Apple social networking patent would track your stalkers and spammers

Apple patent 8396932 (image 001)

Apple wants to get into social networking, but not as a rival to Facebook or Twitter. Instead, the iPhone maker envisions a way to better protect mobile users against spammers and stalkers.

Tuesday, the United States Patent and Trademark Office approved a 2010 application for a friend service of sorts which could underlie current social networks.

The patent titled “Apparatus and method for efficiently managing data in a social networking service” describes methods for maintaining three databases which oversee friends within a network, handles for out-of-network contacts and a third to log changes. Among the potential advantages: preventing a flood of friend requests and ignoring contact attempts by stalkers…

Apple’s U.S. Patent No. 8,396,932 how to ensure data consistency between friend service data records.

For example, Apple writes in one embodiment, a key may be generated for each update to friend state records, representing each of the operations. The same key would be used to create an entry in a write-ahead log database, with each entry specifying the operation to be performed on the friend state records.

If the plurality of friend state records are successfully updated, then the entry in the write-ahead log database may be deleted. However, if the plurality of friend state records are not successfully completed, then the entry is not deleted from the write-ahead log database.

The friend state records associated with old entries in the write-ahead log database are checked for consistency and inconsistent records are repaired. In addition, optimistic locking techniques may be used in one embodiment to improve performance of the friend service database.

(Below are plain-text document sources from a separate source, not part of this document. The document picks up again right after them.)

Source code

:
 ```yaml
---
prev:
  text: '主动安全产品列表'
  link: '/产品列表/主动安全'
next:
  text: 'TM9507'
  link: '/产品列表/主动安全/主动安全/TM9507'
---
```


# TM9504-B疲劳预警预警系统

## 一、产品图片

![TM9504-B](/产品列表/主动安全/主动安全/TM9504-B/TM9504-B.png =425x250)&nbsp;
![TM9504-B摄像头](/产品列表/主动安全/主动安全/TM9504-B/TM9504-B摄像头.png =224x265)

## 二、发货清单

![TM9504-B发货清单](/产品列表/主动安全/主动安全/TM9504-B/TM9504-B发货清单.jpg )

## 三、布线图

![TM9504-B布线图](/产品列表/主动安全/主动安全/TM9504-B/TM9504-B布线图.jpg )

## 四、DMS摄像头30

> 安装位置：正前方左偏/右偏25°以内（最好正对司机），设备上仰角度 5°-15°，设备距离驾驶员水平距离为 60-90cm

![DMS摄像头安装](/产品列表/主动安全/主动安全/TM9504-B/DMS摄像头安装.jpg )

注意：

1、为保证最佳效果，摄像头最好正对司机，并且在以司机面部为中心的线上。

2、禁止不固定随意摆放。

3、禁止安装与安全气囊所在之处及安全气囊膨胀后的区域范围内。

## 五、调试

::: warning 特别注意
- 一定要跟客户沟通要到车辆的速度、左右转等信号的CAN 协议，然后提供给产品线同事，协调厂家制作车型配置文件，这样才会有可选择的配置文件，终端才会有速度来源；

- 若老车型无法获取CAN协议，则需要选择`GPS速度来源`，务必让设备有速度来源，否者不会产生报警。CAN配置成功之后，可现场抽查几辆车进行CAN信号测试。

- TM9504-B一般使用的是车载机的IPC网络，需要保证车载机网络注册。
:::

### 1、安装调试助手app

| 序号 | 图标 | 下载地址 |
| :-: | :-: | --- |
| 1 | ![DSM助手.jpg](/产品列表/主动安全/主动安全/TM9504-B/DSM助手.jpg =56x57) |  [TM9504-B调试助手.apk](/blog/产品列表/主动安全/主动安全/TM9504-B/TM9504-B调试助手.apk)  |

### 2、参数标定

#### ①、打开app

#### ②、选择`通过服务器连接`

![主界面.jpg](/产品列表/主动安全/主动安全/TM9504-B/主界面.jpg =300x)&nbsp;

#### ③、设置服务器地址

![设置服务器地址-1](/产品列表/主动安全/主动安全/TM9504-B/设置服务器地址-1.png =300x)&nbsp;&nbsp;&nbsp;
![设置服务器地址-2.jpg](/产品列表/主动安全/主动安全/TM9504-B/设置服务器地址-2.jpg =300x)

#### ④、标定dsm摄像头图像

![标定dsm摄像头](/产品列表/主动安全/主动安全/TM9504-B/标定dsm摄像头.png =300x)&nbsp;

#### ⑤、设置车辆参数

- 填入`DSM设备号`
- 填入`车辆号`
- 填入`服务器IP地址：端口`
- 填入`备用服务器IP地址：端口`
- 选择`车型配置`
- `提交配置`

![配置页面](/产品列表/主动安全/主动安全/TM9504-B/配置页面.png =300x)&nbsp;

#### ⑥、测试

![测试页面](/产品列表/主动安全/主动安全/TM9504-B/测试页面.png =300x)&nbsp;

In layman terms, “each time a user sends a request, their spammer count value is upped by 1 until a predefined threshold is reached,” AppleInsider writes. Similarly, each time you deny a friend request, the person’s “stalker count ” will increase by 1.

When a predetermined level is reach, further requests are ignored.

In a sign that Apple hopes its system will be used by larger social networks, the company will offer the system to developers who can then integrate it into mobile social networking apps, as well as desktop software.

The introduction of Apple’s enhanced social networking backend follows Ping, the 2010 music-focused social network that never got off the ground.